Better Data Management for Better Data Science
One year ago, I wrote a blog post about the exciting role big data promises to play in revolutionizing natural resource management. Indeed, our research program has rapidly evolved to take advantage of the huge amounts of information made available by new technologies and clever data platforms. While this exciting transition has enabled us to ask questions that weren’t even imaginable just a few short years ago, our increasing reliance on externally sourced data, expanded collaborative networks, and high powered computing infrastructure to handle increasingly complex analyses has not been without growing pains. The imperative for a thoughtful and standardized data infrastructure was something we could no longer ignore.

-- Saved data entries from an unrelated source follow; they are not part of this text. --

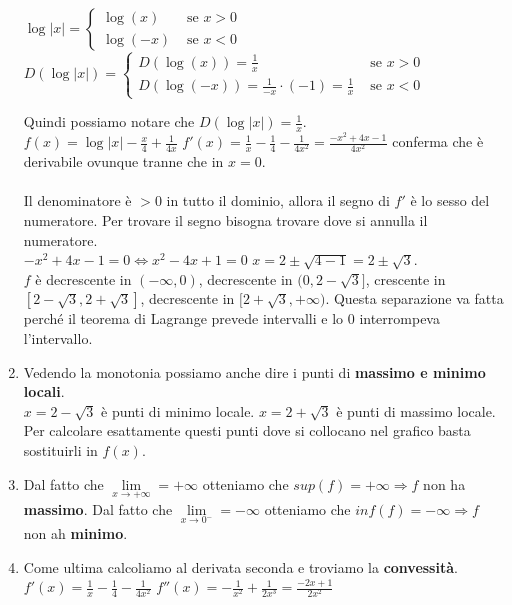 \begin{example}
\begin{enumerate}
    $\log|x| = \begin{cases}\log(x) & \text{ se } x>0 \\ \log(-x) & \text{ se } x<0\end{cases}$\hfill
    $D(\log|x|) = \begin{cases}D(\log(x)) = \frac{1}{x} & \text{ se } x>0 \\D(\log(-x)) = \frac{1}{-x} \cdot (-1) = \frac{1}{x} & \text{ se } x<0\end{cases}$
    
    Quindi possiamo notare che $D(\log |x|) = \frac{1}{x}$.\\
    $f(x) = \log|x| - \frac{x}{4} + \frac{1}{4x}$ \hspace{.3cm} $f'(x) = \frac{1}{x} - \frac{1}{4} -\frac{1}{4x^2} = \frac{-x^2 + 4x -1}{4x^2}$ conferma che è derivabile ovunque tranne che in $x = 0$.\\\\
    Il denominatore è $> 0$ in tutto il dominio, allora il segno di $f'$ è lo sesso del numeratore. Per trovare il segno bisogna trovare dove si annulla il numeratore.\\
    $-x^2 + 4x - 1 = 0 \Longleftrightarrow x^2 - 4x + 1 = 0$ \hspace{.3cm} $x = 2 \pm \sqrt{4-1} = 2 \pm \sqrt{3}$.\\
    $f$ è decrescente in $(-\infty,0)$, decrescente in $(0,2-\sqrt{3}]$, crescente in $[2-\sqrt{3}, 2+\sqrt{3}]$, decrescente in $[2+\sqrt{3},+\infty)$. Questa separazione va fatta perché il teorema di Lagrange prevede intervalli e lo 0 interrompeva l'intervallo.
    \item Vedendo la monotonia possiamo anche dire i punti di \textbf{massimo e minimo locali}. \\
    $x = 2 - \sqrt{3}$ è punti di minimo locale. \hspace{.3cm} $x = 2 + \sqrt{3}$ è punti di massimo locale.\\
    Per calcolare esattamente questi punti dove si collocano nel grafico basta sostituirli in $f(x)$.
    \item Dal fatto che $\lim\limits_{x\to +\infty} = +\infty$ otteniamo che $sup(f) = +\infty \Longrightarrow f$ non ha \textbf{massimo}. Dal fatto che $\lim\limits_{x\to 0^-}=-\infty$ otteniamo che $inf(f) = -\infty \Longrightarrow f$ non ah \textbf{minimo}.
    \item Come ultima calcoliamo al derivata seconda e troviamo la \textbf{convessità}.\\
    $f'(x) = \frac{1}{x} - \frac{1}{4} - \frac{1}{4x^2}$ \hspace{.5cm} $f''(x) = -\frac{1}{x^2} +\frac{1}{2x^3} = \frac{-2x + 1}{2x^2}$\\

\end{enumerate}
\end{example}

So this is a story of our journey from opaque project structures to standardized, transparent, and version controlled workflows. It’s a story of learning from others, leveraging our team’s extensive data science and project management expertise, and working to build a streamlined and thoughtful data infrastructure. Ultimately, it’s a story that can best be told through the lessons we’ve learned along the way.

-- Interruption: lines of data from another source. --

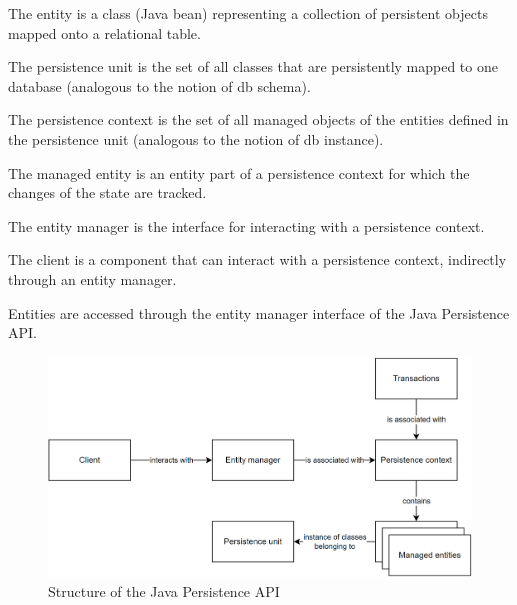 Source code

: \begin{definition}
    The entity is a class (Java bean) representing a collection of persistent objects mapped onto a relational table. 
\end{definition}
\begin{definition}
    The persistence unit is the set of all classes that are persistently mapped to one database (analogous to the notion of db schema). 
\end{definition}
\begin{definition}
    The persistence context is the set of all managed objects of the entities defined in the persistence unit (analogous to the notion of db instance). 
\end{definition}
\begin{definition}
    The managed entity is an entity part of a persistence context for which the changes of the state are tracked. 
\end{definition}
\begin{definition}
    The entity manager is the interface for interacting with a persistence context. 
\end{definition}
\begin{definition}    
    The client is a component that can interact with a persistence context, indirectly through an entity manager.
\end{definition}
Entities are accessed through the entity manager interface of the Java Persistence API.
\begin{figure}[H]
    \centering
    \includegraphics[width=0.75\linewidth]{images/jpa.png}
    \caption{Structure of the Java Persistence API}
\end{figure}


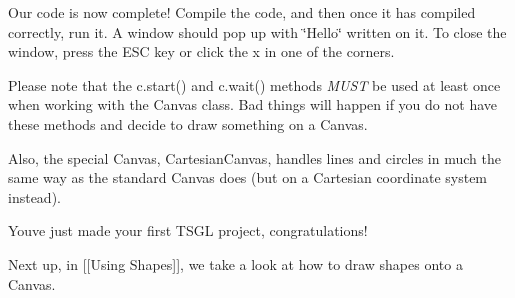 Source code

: Our code is now complete! Compile the code, and then once it has compiled correctly, run it. A window should pop up with \char`\"{}\+Hello\char`\"{} written on it. To close the window, press the E\+S\+C key or click the \textquotesingle{}x\textquotesingle{} in one of the corners.

Please note that the c.\+start() and c.\+wait() methods {\itshape M\+U\+S\+T} be used at least once when working with the Canvas class. Bad things will happen if you do not have these methods and decide to draw something on a Canvas.

Also, the special Canvas, Cartesian\+Canvas, handles lines and circles in much the same way as the standard Canvas does (but on a Cartesian coordinate system instead).

You\textquotesingle{}ve just made your first T\+S\+G\+L project, congratulations!

Next up, in \mbox{[}\mbox{[}Using Shapes\mbox{]}\mbox{]}, we take a look at how to draw shapes onto a Canvas.  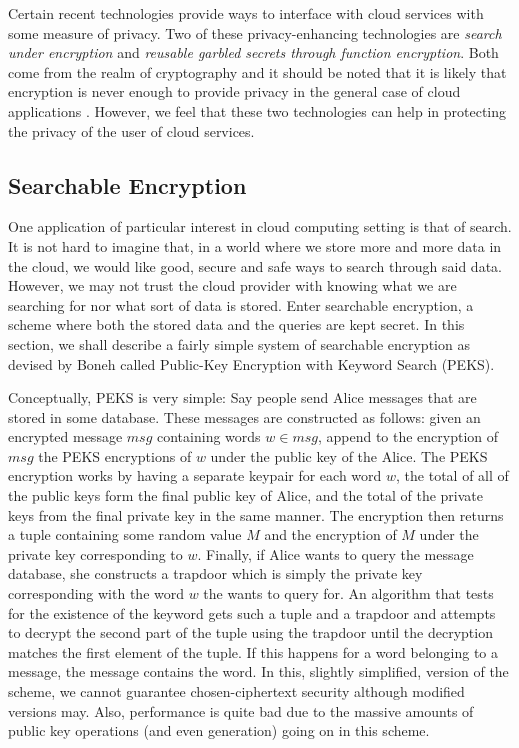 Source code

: \documentclass[11pt]{article}
\begin{document}
Certain recent technologies provide ways to interface with cloud services with some measure of privacy.
Two of these privacy-enhancing technologies are \emph{search under encryption} and \emph{reusable garbled secrets through function encryption}.
Both come from the realm of cryptography and it should be noted that it is likely that encryption is never enough to provide privacy in the general case of cloud applications \cite{van2010impossibility}.
However, we feel that these two technologies can help in protecting the privacy of the user of cloud services.

\subsection{Searchable Encryption}

One application of particular interest in cloud computing setting is that of search.
It is not hard to imagine that, in a world where we store more and more data in the cloud, we would like good, secure and safe ways to search through said data.
However, we may not trust the cloud provider with knowing what we are searching for nor what sort of data is stored.
Enter searchable encryption, a scheme where both the stored data and the queries are kept secret.
In this section, we shall describe a fairly simple system of searchable encryption as devised by Boneh \cite{boneh2004public} called Public-Key Encryption with Keyword Search (PEKS).

Conceptually, PEKS is very simple:
Say people send Alice messages that are stored in some database.
These messages are constructed as follows:
given an encrypted message $msg$ containing words $w \in msg$, append to the encryption of $msg$ the PEKS encryptions of $w$ under the public key of the Alice.
The PEKS encryption works by having a separate keypair for each word $w$, the total of all of the public keys form the final public key of Alice, and the total of the private keys  from the final private key in the same manner. The encryption then returns a tuple containing some random value $M$ and the encryption of $M$ under the private key corresponding to $w$.
Finally, if Alice wants to query the message database, she constructs a trapdoor which is simply the private key corresponding with the word $w$ the wants to query for.
An algorithm that tests for the existence of the keyword gets such a tuple and a trapdoor and attempts to decrypt the second part of the tuple using the trapdoor until the decryption matches the first element of the tuple.
If this happens for a word belonging to a message, the message contains the word. 
In this, slightly simplified, version of the scheme, we cannot guarantee chosen-ciphertext security although modified versions may.
Also, performance is quite bad due to the massive amounts of public key operations (and even generation) going on in this scheme.
\end{document}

Lesson 1. Don’t reinvent the wheel. Fortunately for us, Santa Barbara is no stranger to open data science and innovative project management. Our friends and neighbors at the National Center for Ecological Analysis and Synthesis (NCEAS) -- and their Ocean Health Index team in particular -- are global leaders in open environmental data science. Senior Fellow and Data Scientist Dr. Julia Stewart Lowndes has been at the forefront of NCEAS’s pioneering open science efforts, recently founding Openscapes to train others in open science practices to enable “better science in less time.” Julie became our data streamlining guru -- she quickly identified that we ought to consider crafting a data management standard operating procedure (offering her team’s SOP as an example) and provided resources and guidance to set us on our way.

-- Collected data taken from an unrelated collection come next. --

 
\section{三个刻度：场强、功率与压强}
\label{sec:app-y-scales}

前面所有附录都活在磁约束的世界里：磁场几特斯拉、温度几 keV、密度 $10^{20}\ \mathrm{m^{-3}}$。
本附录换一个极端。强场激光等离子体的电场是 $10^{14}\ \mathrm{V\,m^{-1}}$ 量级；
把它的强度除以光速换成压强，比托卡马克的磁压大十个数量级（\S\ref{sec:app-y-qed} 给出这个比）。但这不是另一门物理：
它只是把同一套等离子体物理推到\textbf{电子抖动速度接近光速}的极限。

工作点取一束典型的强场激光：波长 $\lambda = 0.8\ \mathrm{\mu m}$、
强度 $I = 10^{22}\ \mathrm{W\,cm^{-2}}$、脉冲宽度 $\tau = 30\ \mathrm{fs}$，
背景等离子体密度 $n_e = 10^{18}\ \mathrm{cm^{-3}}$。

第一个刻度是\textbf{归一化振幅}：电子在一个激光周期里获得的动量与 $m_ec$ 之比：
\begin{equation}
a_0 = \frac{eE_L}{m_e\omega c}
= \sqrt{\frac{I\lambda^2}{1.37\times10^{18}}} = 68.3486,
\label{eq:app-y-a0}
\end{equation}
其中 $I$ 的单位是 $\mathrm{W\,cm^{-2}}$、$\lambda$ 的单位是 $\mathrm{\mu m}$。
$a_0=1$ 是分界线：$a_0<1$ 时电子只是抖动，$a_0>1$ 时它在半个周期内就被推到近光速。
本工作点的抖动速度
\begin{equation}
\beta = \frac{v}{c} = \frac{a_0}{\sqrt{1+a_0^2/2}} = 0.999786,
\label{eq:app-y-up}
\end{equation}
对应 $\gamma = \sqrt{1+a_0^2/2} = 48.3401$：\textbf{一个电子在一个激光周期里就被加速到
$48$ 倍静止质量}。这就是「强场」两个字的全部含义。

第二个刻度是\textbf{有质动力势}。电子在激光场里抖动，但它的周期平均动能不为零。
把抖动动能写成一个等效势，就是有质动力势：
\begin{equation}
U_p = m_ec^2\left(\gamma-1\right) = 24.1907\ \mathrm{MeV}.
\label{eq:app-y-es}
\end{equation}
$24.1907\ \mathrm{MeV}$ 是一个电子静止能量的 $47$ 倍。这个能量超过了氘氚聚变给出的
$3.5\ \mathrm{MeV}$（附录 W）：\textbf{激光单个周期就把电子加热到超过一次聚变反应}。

Lesson 2. Collaborative science is the best science. To effectively create a new vision for our internal data infrastructure, we knew we needed to draw on the wide range of expertise from our team. A self-assembled group of data managers, project researchers, and project managers began to meet regularly to map out an aspirational data and project management infrastructure. We reflected upon the collaborative software platforms, open data science, and project management tools that worked best for our team. We recorded best practices for file structure, naming, data storage, and metadata and thought through script standardization and version control. We assembled how-to guides for leveraging high performance computing resources of ever growing importance for our memory intensive analyses. Importantly, we connected the dots between our workstreams to actualize our vision of a fully integrated data management system, which we collaboratively documented in the emLab Standard Operating Procedure. And then we turned it loose, inviting the entire emLab community to participate in a one day Data Hackathon to document and migrate our data inputs, outputs, and repositories to our now centralized and streamlined data system.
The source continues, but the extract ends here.